АДСКИЕ МАШИНЫ АНДЖЕЛЫ КАРТЕР

   В феврале 1992 года на пятьдесят втором году жизни после скоротечной и жестокой болезни (рак) скончалась Анджела Картер, одна из самых ярких и необычных английских писательниц второй половины нашего века.
   Ее писательская карьера сложилась как нельзя благополучно: первые же романы, вышедшие во второй половине 60-х годов, вызвали дружный хор похвал со стороны критики, сразу же увидевшей в молодой писательнице британский вариант новомодного «магического реализма» и, помянув попутно целый ряд как литературных, так и вне-литературных влияний на ее творчество (тут и Эдгар По, Гофман, Гюисманс, Метерлинк, и «Сатирикон» Феллини, и фильмы Поланского, и графика Бердслея, и живопись Гюстава Моро), поставившей ее в один ряд с такими общепризнанными мастерами, как Габриэль Гарсиа Маркес[33] и Томас Пинчон. При этом, хотя обращалась писательница в общем-то к безусловно элитарной интеллектуальной аудитории, ей удалось привлечь внимание и интерес достаточно широких читательских кругов.
   Уже в двух первых, написанных в духе неоготики романах (за которые писательница получила, кстати, несколько престижных литературных премий, самой почетной из которых стала премия Сомерсета Моэма за 1969 год) четко проявились два главных качества ее прозы, во многом определяющие и все творчество Анджелы Картер в целом: дерзкое, сплошь и рядом экстравагантное воображение, коренящееся в сумрачной и жестокой зоне подсознания, и виртуозное писательское мастерство — богатый, часто барочно преизбыточный стиль (на чрезмерную отделанность которого подчас пеняла критика), совершенно не свойственный англоязычной литературе, а вызывающий в памяти скорее синтезирующих наследие символизма и сюрреализма французских писателей вроде Жюльена Грака или Пиейра де Мандьярга (надо сказать, что с сюрреалистической образностью и наследием «великого Маркиза»[34] безусловно сближает ее и тематика — лейтмотивы и идиомы ее творчества).
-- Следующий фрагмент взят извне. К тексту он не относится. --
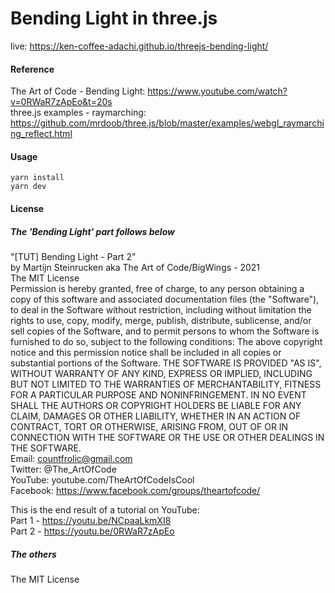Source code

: # Bending Light in three.js

live: https://ken-coffee-adachi.github.io/threejs-bending-light/

#### Reference

The Art of Code - Bending Light: https://www.youtube.com/watch?v=0RWaR7zApEo&t=20s  
three.js examples - raymarching: https://github.com/mrdoob/three.js/blob/master/examples/webgl_raymarching_reflect.html

#### Usage

```
yarn install
yarn dev
```

#### License

##### The 'Bending Light' part follows below
"[TUT] Bending Light - Part 2"  
by Martijn Steinrucken aka The Art of Code/BigWings - 2021  
The MIT License  
Permission is hereby granted, free of charge, to any person obtaining a copy of this software and associated documentation files (the "Software"), to deal in the Software without restriction, including without limitation the rights to use, copy, modify, merge, publish, distribute, sublicense, and/or sell copies of the Software, and to permit persons to whom the Software is furnished to do so, subject to the following conditions: The above copyright notice and this permission notice shall be included in all copies or substantial portions of the Software. THE SOFTWARE IS PROVIDED "AS IS", WITHOUT WARRANTY OF ANY KIND, EXPRESS OR IMPLIED, INCLUDING BUT NOT LIMITED TO THE WARRANTIES OF MERCHANTABILITY, FITNESS FOR A PARTICULAR PURPOSE AND NONINFRINGEMENT. IN NO EVENT SHALL THE AUTHORS OR COPYRIGHT HOLDERS BE LIABLE FOR ANY CLAIM, DAMAGES OR OTHER LIABILITY, WHETHER IN AN ACTION OF CONTRACT, TORT OR OTHERWISE, ARISING FROM, OUT OF OR IN CONNECTION WITH THE SOFTWARE OR THE USE OR OTHER DEALINGS IN THE SOFTWARE.  
Email: countfrolic@gmail.com  
Twitter: @The_ArtOfCode  
YouTube: youtube.com/TheArtOfCodeIsCool  
Facebook: https://www.facebook.com/groups/theartofcode/  

This is the end result of a tutorial on YouTube:  
Part 1 - https://youtu.be/NCpaaLkmXI8  
Part 2 - https://youtu.be/0RWaR7zApEo  

##### The others
The MIT License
   Для нее пространство литературы — белая страница, тот не имеющий толщины, скорее соединяющий, нежели разделяющий экран, о котором упоминал творчески близкий ей немецкий художник-сюрреалист Ханс Беллмер: «Хотелось бы верить, что между внутренним и внешним миром имеется своего рода экран, на который бессознательное способно проецировать подспудно будоражащие его образы. Они могут стать зримыми для сознания (и передаться в объективной форме), только если из внешнего мира спроецируется одновременно тот же образ — и образы эти окажутся в соответствии и наложатся друг на друга». Это наложение, взаимоподчинение ярких картин, нарисованных воображением, и темных абиссальных водоворотов подсознания (некогда явившееся фирменным знаком готической литературы и потом — увы, слишком сознательно — с известным успехом преследовавшееся сюрреалистами) составляет доминанту всего творчества Анджелы Картер и, подкрепленное готическим сюжетом, в уже вполне зрелой форме проявилось в первых же романах писательницы.